(Encontro de lideranças indígenas com o governador do Amapá Jorge Nova da Costa. Foto: Dominique T. Gallois, 1989)
Por Denise Assis
Articulistas e articulados, ativistas e até os que não diferenciam um pé de couve de um pé de alface ficaram estupefatos com a medida de Michel, de extinguir a Reserva Nacional de Cobre e Associados (Renca), entre o Pará e o Amapá. Nunca é demais lembrar que ela foi criada em 1984, pelo ditador João Figueiredo, que apesar do seu conhecido estilo rude teve – conforme ficou demonstrado – mais sensibilidade com o torrão, do que Michel, o indevido. Para Michel, que provavelmente jamais se arriscaria a uma descida às matas da região, aquilo lá “não é nenhum paraíso”.
Foi o que mandou que os seus assessores dissessem depois do barulho comprado com os ambientalistas do país e de todo o planeta.
Depende do ponto de vista. Claro que para quem se preocupa em trocar sofás de couro por estofados pretos, tem medo de fantasmas (e da própria sombra), e mais noção das dimensões de uma mala com rodinhas do que do espaço que ocupam as nossas florestas, uma imensidão verde povoada por indígenas não chega mesmo a mover um músculo do seu rosto.
Diga-se de passagem, exercício difícil, depois de tantas intervenções.

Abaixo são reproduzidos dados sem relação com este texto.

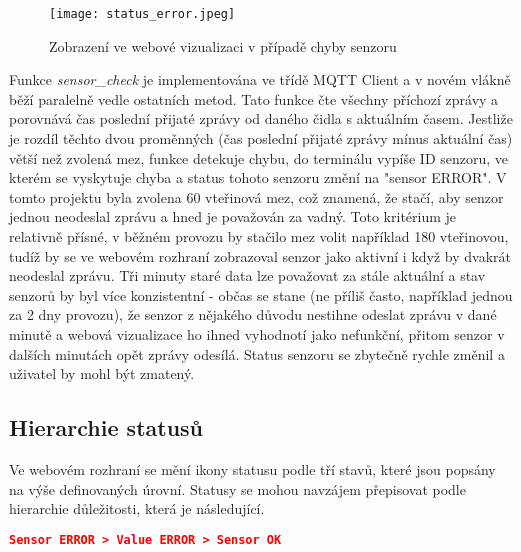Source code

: \begin{figure}[H]
  \centering
  \texttt{[image: status\_error.jpeg]}
  \caption{Zobrazení ve webové vizualizaci v případě chyby senzoru}
  \label{fig:status_error}
\end{figure} 

Funkce \textit{sensor\_check} je implementována ve třídě MQTT Client a v novém vlákně běží paralelně vedle ostatních metod. Tato funkce čte všechny příchozí zprávy a porovnává čas poslední přijaté zprávy od daného čidla s aktuálním časem. Jestliže je rozdíl těchto dvou proměnných (čas poslední přijaté zprávy mínus aktuální čas) větší než zvolená mez, funkce detekuje chybu, do terminálu vypíše ID senzoru, ve kterém se vyskytuje chyba a status tohoto senzoru změní na "sensor ERROR". V tomto projektu byla zvolena 60 vteřinová mez, což znamená, že stačí, aby senzor jednou neodeslal zprávu a hned je považován za vadný. Toto kritérium je relativně přísné, v běžném provozu by stačilo mez volit například 180 vteřinovou, tudíž by se ve webovém rozhraní zobrazoval senzor jako aktivní i když by dvakrát neodeslal zprávu. Tři minuty staré data lze považovat za stále aktuální a stav senzorů by byl více konzistentní - občas se stane (ne příliš často, například jednou za 2 dny provozu), že senzor z nějakého důvodu nestihne odeslat zprávu v dané minutě a webová vizualizace ho ihned vyhodnotí jako nefunkční, přitom senzor v dalších minutách opět zprávy odesílá. Status senzoru se zbytečně rychle změnil a uživatel by mohl být zmatený. 

\subsection*{Hierarchie statusů}
Ve webovém rozhraní se mění ikony statusu podle tří stavů, které jsou popsány na výše definovaných úrovní. Statusy se mohou navzájem přepisovat podle hierarchie důležitosti, která je následující. 

\begin{lstlisting}[language=json]
	   Sensor ERROR > Value ERROR > Sensor OK
\end{lstlisting}

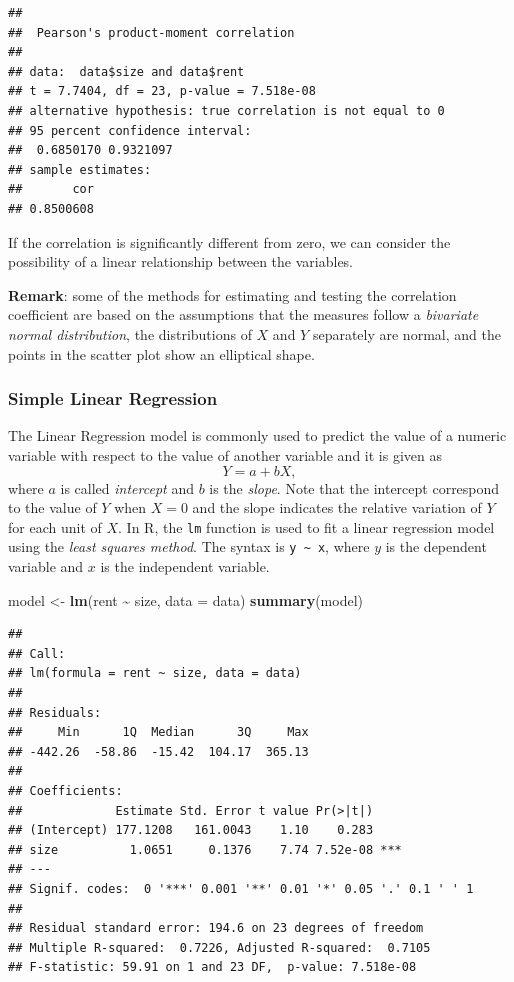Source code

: \documentclass[
]{article}
\newenvironment{Shaded}{\begin{snugshade}}{\end{snugshade}}
\newcommand{\AttributeTok}[1]{\textcolor[rgb]{0.13,0.29,0.53}{#1}}
\newcommand{\FunctionTok}[1]{\textcolor[rgb]{0.13,0.29,0.53}{\textbf{#1}}}
\newcommand{\NormalTok}[1]{#1}
\newcommand{\OtherTok}[1]{\textcolor[rgb]{0.56,0.35,0.01}{#1}}
\newcommand{\SpecialCharTok}[1]{\textcolor[rgb]{0.81,0.36,0.00}{\textbf{#1}}}
\begin{document}
\begin{verbatim}
## 
##  Pearson's product-moment correlation
## 
## data:  data$size and data$rent
## t = 7.7404, df = 23, p-value = 7.518e-08
## alternative hypothesis: true correlation is not equal to 0
## 95 percent confidence interval:
##  0.6850170 0.9321097
## sample estimates:
##       cor 
## 0.8500608
\end{verbatim}

If the correlation is significantly different from zero, we can consider
the possibility of a linear relationship between the variables.

\textbf{Remark}: some of the methods for estimating and testing the
correlation coefficient are based on the assumptions that the measures
follow a \emph{bivariate normal distribution}, the distributions of
\(X\) and \(Y\) separately are normal, and the points in the scatter
plot show an elliptical shape.

\hypertarget{simple-linear-regression}{%
\subsubsection{Simple Linear
Regression}\label{simple-linear-regression}}

The Linear Regression model is commonly used to predict the value of a
numeric variable with respect to the value of another variable and it is
given as\\
\[ Y = a + b X,\] where \(a\) is called \emph{intercept} and \(b\) is
the \emph{slope}. Note that the intercept correspond to the value of
\(Y\) when \(X=0\) and the slope indicates the relative variation of
\(Y\) for each unit of \(X\). In R, the \texttt{lm} function is used to
fit a linear regression model using the \emph{least squares method}. The
syntax is \texttt{y\ \textasciitilde{}\ x}, where \(y\) is the dependent
variable and \(x\) is the independent variable.

\begin{Shaded}
\begin{Highlighting}[]
\NormalTok{model }\OtherTok{\textless{}{-}} \FunctionTok{lm}\NormalTok{(rent }\SpecialCharTok{\textasciitilde{}}\NormalTok{ size, }\AttributeTok{data =}\NormalTok{ data)}
\FunctionTok{summary}\NormalTok{(model)}
\end{Highlighting}
\end{Shaded}

\begin{verbatim}
## 
## Call:
## lm(formula = rent ~ size, data = data)
## 
## Residuals:
##     Min      1Q  Median      3Q     Max 
## -442.26  -58.86  -15.42  104.17  365.13 
## 
## Coefficients:
##             Estimate Std. Error t value Pr(>|t|)    
## (Intercept) 177.1208   161.0043    1.10    0.283    
## size          1.0651     0.1376    7.74 7.52e-08 ***
## ---
## Signif. codes:  0 '***' 0.001 '**' 0.01 '*' 0.05 '.' 0.1 ' ' 1
## 
## Residual standard error: 194.6 on 23 degrees of freedom
## Multiple R-squared:  0.7226, Adjusted R-squared:  0.7105 
## F-statistic: 59.91 on 1 and 23 DF,  p-value: 7.518e-08
\end{verbatim}
\end{document}
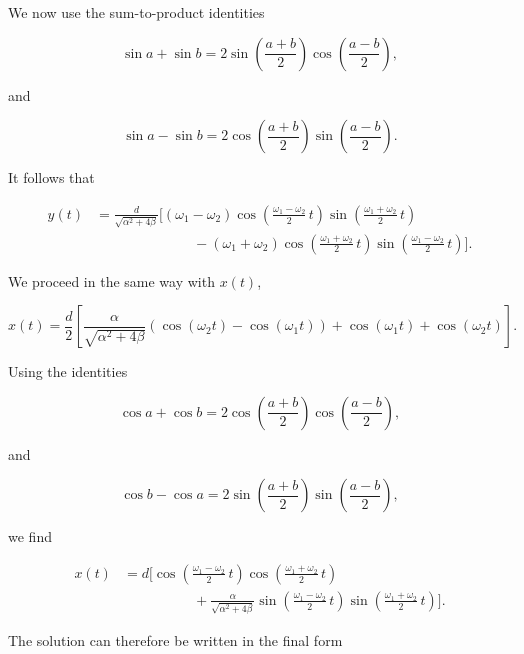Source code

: \documentclass[12pt]{article}
\begin{document}
We now use the sum-to-product identities

\[
  \sin a+\sin b
  =
  2\sin\left(\frac{a+b}{2}\right)
  \cos\left(\frac{a-b}{2}\right),
\]

and

\[
  \sin a-\sin b
  =
  2\cos\left(\frac{a+b}{2}\right)
  \sin\left(\frac{a-b}{2}\right).
\]

It follows that

\[
  \begin{aligned}
    y(t)
    &=
    \frac{d}{\sqrt{\alpha^2+4\beta}}
    \Biggl[
      (\omega_1-\omega_2)
      \cos\left(
        \frac{\omega_1-\omega_2}{2}\,t
      \right)
      \sin\left(
        \frac{\omega_1+\omega_2}{2}\,t
      \right)
      \\
      &\hspace{7em}
      -
      (\omega_1+\omega_2)
      \cos\left(
        \frac{\omega_1+\omega_2}{2}\,t
      \right)
      \sin\left(
        \frac{\omega_1-\omega_2}{2}\,t
      \right)
    \Biggr].
  \end{aligned}
\]

We proceed in the same way with \(x(t)\),

\[
  x(t)
  =
  \frac{d}{2}
  \left[
    \frac{\alpha}{\sqrt{\alpha^2+4\beta}}
    \left(
      \cos(\omega_2t)-\cos(\omega_1t)
    \right)
    +
    \cos(\omega_1t)+\cos(\omega_2t)
  \right].
\]

Using the identities

\[
  \cos a+\cos b
  =
  2\cos\left(\frac{a+b}{2}\right)
  \cos\left(\frac{a-b}{2}\right),
\]

and

\[
  \cos b-\cos a
  =
  2\sin\left(\frac{a+b}{2}\right)
  \sin\left(\frac{a-b}{2}\right),
\]

we find

\[
  \begin{aligned}
    x(t)
    &=
    d
    \Biggl[
      \cos\left(
        \frac{\omega_1-\omega_2}{2}\,t
      \right)
      \cos\left(
        \frac{\omega_1+\omega_2}{2}\,t
      \right)
      \\
      &\hspace{5em}
      +
      \frac{\alpha}{\sqrt{\alpha^2+4\beta}}
      \sin\left(
        \frac{\omega_1-\omega_2}{2}\,t
      \right)
      \sin\left(
        \frac{\omega_1+\omega_2}{2}\,t
      \right)
    \Biggr].
  \end{aligned}
\]

The solution can therefore be written in the final form
\end{document}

Segundo o comunicado oficial, “hoje, infelizmente, territórios da Renca original estão submetidos à degradação provocada pelo garimpo clandestino de ouro, que, além de espoliar as riquezas nacionais, destrói a natureza e polui cursos d’água com mercúrio”, mandou dizer. A tal nota afirma ainda que: “não só não haverá danos às áreas preservadas, como o novo decreto vai “coibir essa exploração ilegal, recolocando sob controle do Estado a administração racional e organizada de jazidas minerais importantes, que demandam pesquisas e exploração com alta tecnologia”.
Aí a notícia carece de reflexão. O governo de Michel sabe que a região é ocupada por garimpos clandestinos e não toma nenhuma providência no sentido de fiscalizar e punir os invasores. Desta feita, em vez de tirar o bode da sala, resolve vender a sala com bode e tudo. Aliás, não é a primeira vez que Michel se põe paralisado diante de um mal feito.

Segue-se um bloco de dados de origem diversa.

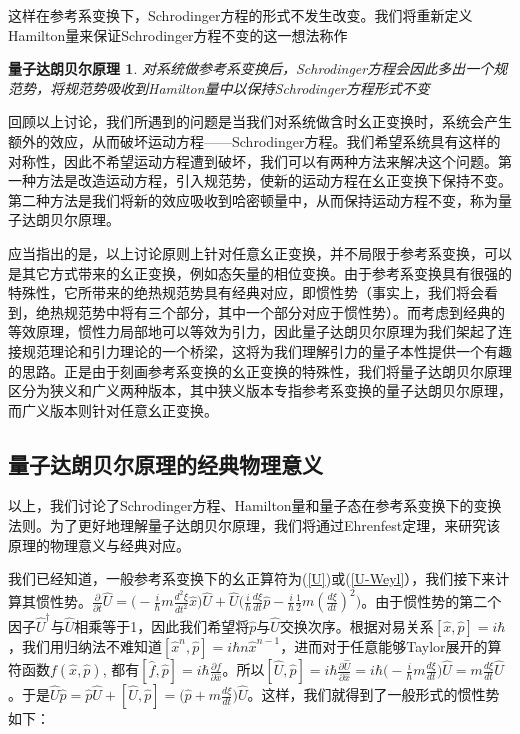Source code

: \documentclass[a4paper]{article}
\newtheorem*{D'Alembert}{量子达朗贝尔原理}
\begin{document}
\begin{itemize}
            这样在参考系变换下，Schrodinger方程的形式不发生改变。我们将重新定义Hamilton量来保证Schrodinger方程不变的这一想法称作

            \begin{D'Alembert}
                对系统做参考系变换后，Schrodinger方程会因此多出一个规范势，将规范势吸收到Hamilton量中以保持Schrodinger方程形式不变
            \end{D'Alembert}
            
        \end{itemize}

        回顾以上讨论，我们所遇到的问题是当我们对系统做含时幺正变换时，系统会产生额外的效应，从而破坏运动方程——Schrodinger方程。我们希望系统具有这样的对称性，因此不希望运动方程遭到破坏，我们可以有两种方法来解决这个问题。第一种方法是改造运动方程，引入规范势，使新的运动方程在幺正变换下保持不变。第二种方法是我们将新的效应吸收到哈密顿量中，从而保持运动方程不变，称为量子达朗贝尔原理。

        应当指出的是，以上讨论原则上针对任意幺正变换，并不局限于参考系变换，可以是其它方式带来的幺正变换，例如态矢量的相位变换。由于参考系变换具有很强的特殊性，它所带来的绝热规范势具有经典对应，即惯性势（事实上，我们将会看到，绝热规范势中将有三个部分，其中一个部分对应于惯性势）。而考虑到经典的等效原理，惯性力局部地可以等效为引力，因此量子达朗贝尔原理为我们架起了连接规范理论和引力理论的一个桥梁，这将为我们理解引力的量子本性提供一个有趣的思路。正是由于刻画参考系变换的幺正变换的特殊性，我们将量子达朗贝尔原理区分为狭义和广义两种版本，其中狭义版本专指参考系变换的量子达朗贝尔原理，而广义版本则针对任意幺正变换。

    \subsection{量子达朗贝尔原理的经典物理意义}

        以上，我们讨论了Schrodinger方程、Hamilton量和量子态在参考系变换下的变换法则。为了更好地理解量子达朗贝尔原理，我们将通过Ehrenfest定理，来研究该原理的物理意义与经典对应。

        我们已经知道，一般参考系变换下的幺正算符为(\ref{U})或(\ref{U-Weyl}），我们接下来计算其惯性势。$\frac{\partial}{\partial t}\hat{U} = \big(-\frac{i}{\hbar}m\frac{d^2 \xi}{dt^2} \hat{x}\big)\hat{U} + \hat{U}\big(\frac{i}{\hbar}\frac{d\xi}{dt}\hat{p} - \frac{i}{\hbar}\frac{1}{2}m(\frac{d\xi}{dt})^2\big)$。由于惯性势的第二个因子$\hat{U}^\dagger$与$\hat{U}$相乘等于1，因此我们希望将$\hat{p}$与$\hat{U}$交换次序。根据对易关系$[\hat{x},\hat{p}]=i\hbar$，我们用归纳法不难知道$[\hat{x}^n,\hat{p}]=i\hbar n\hat{x}^{n-1}$，进而对于任意能够Taylor展开的算符函数$f(\hat{x},\hat{p})$, 都有$[\hat{f}, \hat{p}]=i\hbar\frac{\partial f}{\partial\hat{x}}$。所以$[\hat{U}, \hat{p}] = i\hbar\frac{\partial\hat{U}}{\partial\hat{x}} = i\hbar\big(-\frac{i}{\hbar}m\frac{d\xi}{dt}\big)\hat{U} = m\frac{d\xi}{dt}\hat{U}$。于是$\hat{U}\hat{p} = \hat{p}\hat{U} + [\hat{U}, \hat{p}] = \big(\hat{p}+m\frac{d\xi}{dt}\big)\hat{U}$。这样，我们就得到了一般形式的惯性势如下：
\end{document}
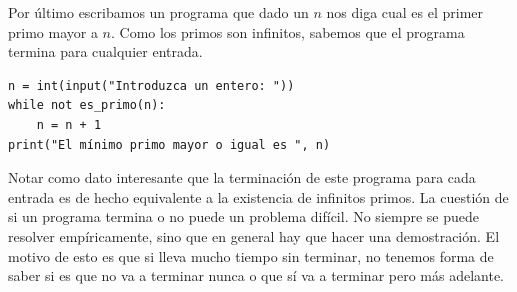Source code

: \documentclass[a4paper, 12pt]{report}
\theoremstyle{definition}
\begin{document}
Por último escribamos un programa que dado un $n$ nos diga cual es el primer primo mayor a $n$. Como los primos son infinitos, sabemos que el programa termina para cualquier entrada.
\begin{verbatim}
n = int(input("Introduzca un entero: "))
while not es_primo(n):
    n = n + 1
print("El mínimo primo mayor o igual es ", n)
\end{verbatim}
Notar como dato interesante que la terminación de este programa para cada entrada es de hecho equivalente a la existencia de infinitos primos. La cuestión de si un programa termina o no puede un problema difícil. No siempre se puede resolver empíricamente, sino que en general hay que hacer una demostración. El motivo de esto es que si lleva mucho tiempo sin terminar, no tenemos forma de saber si es que no va a terminar nunca o que sí va a terminar pero más adelante.
\end{document}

A “natureza” que está sendo destruída, Michel, é a do país que você administra. Não é o quintal do vizinho. Ao mesmo tempo, soa estranha a garantia de que agora, quando passar para mãos certamente estrangeiras e privadas, haverá um “controle” e uma “administração racional e organizada de jazidas minerais importantes”.

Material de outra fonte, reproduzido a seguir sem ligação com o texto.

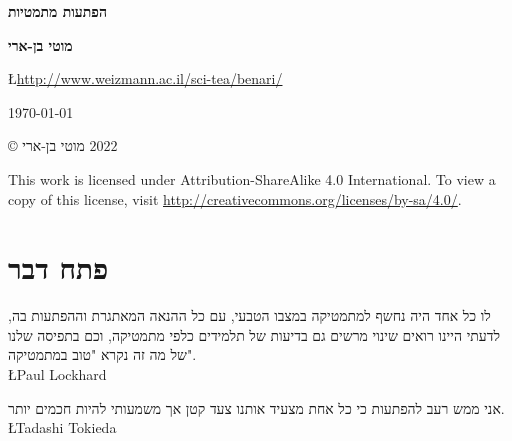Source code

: 
\pagestyle{empty}

\begin{center}
\textbf{\Huge הפתעות מתמטיות}
 
\bigskip
\bigskip
\bigskip
\bigskip

\textbf{\Large מוטי בן-ארי}

\bigskip
\bigskip


\L{\url{http://www.weizmann.ac.il/sci-tea/benari/}}

\bigskip
\bigskip

\today{}
\end{center}


\vfill

\begin{center}
\copyright{} מוטי בן-ארי
$2022$
 \end{center}

\begin{english}
\begin{small}
This work is licensed under Attribution-ShareAlike 4.0 International. To view a copy of this license, visit \url{http://creativecommons.org/licenses/by-sa/4.0/}.

\end{small}
\end{english}



\thispagestyle{empty}
\pagestyle{plain}

\chapter*{פתח דבר}
\thispagestyle{empty}

\begin{flushleft}
\parbox{7cm}{
\begin{small}
\begin{flushleft}
לו כל אחד היה נחשף למתמטיקה במצבו הטבעי, עם כל ההנאה המאתגרת וההפתעות בה, לדעתי היינו רואים שינוי מרשים גם בדיעות של תלמידים כלפי מתמטיקה, וכם בתפיסה שלנו של מה זה נקרא "טוב במתמטיקה".\\
\L{Paul Lockhard}

\smallskip

אני ממש רעב להפתעות כי כל אחת מצעיד אותנו צעד קטן אך משמעותי להיות חכמים יותר.\\
\L{Tadashi Tokieda}
\end{flushleft}
\end{small}
}
\end{flushleft}

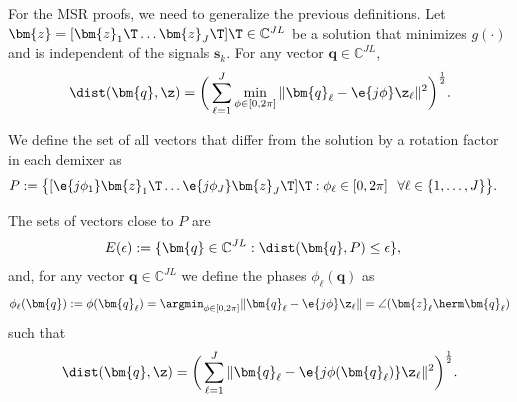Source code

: For the MSR proofs, we need to generalize the previous definitions. Let $\bm{z}=[\bm{z}_1\T \ldots \bm{z}_J\T]\T\in\mathbb{C}^{J L}$ be a solution that minimizes $g(\cdot)$ and is independent of the signals $\bm{s}_k$. For any vector $\bm{q}\in\mathbb{C}^{J L}$,
\begin{equation}
\dist(\bm{q},\z)=\bigg(\sum_{\ell=1}^J \min_{\phi\in[0,2\pi]}\|\bm{q}_{\ell}-\e{j\phi}\z_{\ell}\|^2\bigg)^{\frac{1}{2}}.
\end{equation}

We define the set of all vectors that differ from the solution 
by a rotation factor in each demixer as
\begin{align}
P&:=\big\{[\e{j\phi_1}\bm{z}_1\T\ldots\e{j\phi_J}\bm{z}_J\T]\T:\phi_{\ell}\in[0,2\pi]\,\;\;\forall \ell\in\{1,\ldots,J\}\big\}.
\end{align}

The sets of vectors close to $P$ are
\begin{align}
E(\epsilon)&:=\{\bm{q}\in\mathbb{C}^{J L}:\dist(\bm{q},P)\leq\epsilon\},
\end{align}
and, for any vector $\bm{q}\in\mathbb{C}^{J L}$ we define the phases $\phi_{\ell}(\bm{q})$ as
\begin{equation}
\phi_{\ell}(\bm{q}):=\phi(\bm{q}_{\ell})=\argmin_{\phi\in[0,2\pi]}\|\bm{q}_{\ell}-\e{j\phi}\z_{\ell}\|=\angle(\bm{z}_{\ell}\herm\bm{q}_{\ell})
\end{equation}
such that
\begin{equation}
\dist(\bm{q},\z)=\bigg(\sum_{\ell=1}^J \|\bm{q}_{\ell}-\e{j\phi(\bm{q}_{\ell})}\z_{\ell}\|^2\bigg)^{\frac{1}{2}}.
\end{equation}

Como assim? Qual foi o pedaço que eu perdi? Há, no momento, na Renca, uma malha de mineração ilegal sabida e mapeada, que rola solta como a Casa da Mãe Joana, sem que o governo de Michel faça nada para “coibir” as infrações. Em passando para a iniciativa privada, segundo o documento emitido por sua orientação, os empreendimentos que porventura se instalem na área de conservação estaduais no Amapá e no Pará cumprirão “exigências federais rigorosas para licenciamento específico, que prevê ampla proteção socioambiental”.
Ora, enquanto está sob o seu governo é um verdadeiro bordel a céu aberto, mas sob a égide da exploração sob alta tecnologia privada (e por que ele reduz tanto a verba para a pesquisa científica?) tudo será organizado, limpo, vistoriado e os índios respeitados. Já posso imaginá-los num cercado, como no zoológico, com placas de: “é proibido jogar amendoins”.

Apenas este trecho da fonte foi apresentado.